### WORK ITEM
Nothing but an exact copy of the records is expected here.
⟨
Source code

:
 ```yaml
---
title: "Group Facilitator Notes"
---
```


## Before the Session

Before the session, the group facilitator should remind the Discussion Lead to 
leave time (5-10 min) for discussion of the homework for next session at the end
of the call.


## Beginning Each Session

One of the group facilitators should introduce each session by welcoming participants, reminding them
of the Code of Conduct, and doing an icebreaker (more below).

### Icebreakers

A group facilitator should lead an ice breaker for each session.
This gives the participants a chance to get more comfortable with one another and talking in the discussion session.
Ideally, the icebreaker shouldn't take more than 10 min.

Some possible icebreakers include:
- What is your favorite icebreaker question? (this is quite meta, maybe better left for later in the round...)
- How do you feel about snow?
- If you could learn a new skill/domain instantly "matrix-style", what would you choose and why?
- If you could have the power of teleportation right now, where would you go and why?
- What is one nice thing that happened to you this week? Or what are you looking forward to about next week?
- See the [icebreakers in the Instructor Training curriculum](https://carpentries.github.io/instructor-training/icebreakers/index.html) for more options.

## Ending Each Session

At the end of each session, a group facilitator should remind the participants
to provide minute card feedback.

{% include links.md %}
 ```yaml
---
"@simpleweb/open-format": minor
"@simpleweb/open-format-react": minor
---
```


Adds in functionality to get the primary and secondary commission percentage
⟩
### EXPECTED ANSWER
Source code

:
 ```yaml
---
title: "Group Facilitator Notes"
---
```


## Before the Session

Before the session, the group facilitator should remind the Discussion Lead to 
leave time (5-10 min) for discussion of the homework for next session at the end
of the call.


## Beginning Each Session

One of the group facilitators should introduce each session by welcoming participants, reminding them
of the Code of Conduct, and doing an icebreaker (more below).

### Icebreakers

A group facilitator should lead an ice breaker for each session.
This gives the participants a chance to get more comfortable with one another and talking in the discussion session.
Ideally, the icebreaker shouldn't take more than 10 min.

Some possible icebreakers include:
- What is your favorite icebreaker question? (this is quite meta, maybe better left for later in the round...)
- How do you feel about snow?
- If you could learn a new skill/domain instantly "matrix-style", what would you choose and why?
- If you could have the power of teleportation right now, where would you go and why?
- What is one nice thing that happened to you this week? Or what are you looking forward to about next week?
- See the [icebreakers in the Instructor Training curriculum](https://carpentries.github.io/instructor-training/icebreakers/index.html) for more options.

## Ending Each Session

At the end of each session, a group facilitator should remind the participants
to provide minute card feedback.

{% include links.md %}
 ```yaml
---
"@simpleweb/open-format": minor
"@simpleweb/open-format-react": minor
---
```


Adds in functionality to get the primary and secondary commission percentage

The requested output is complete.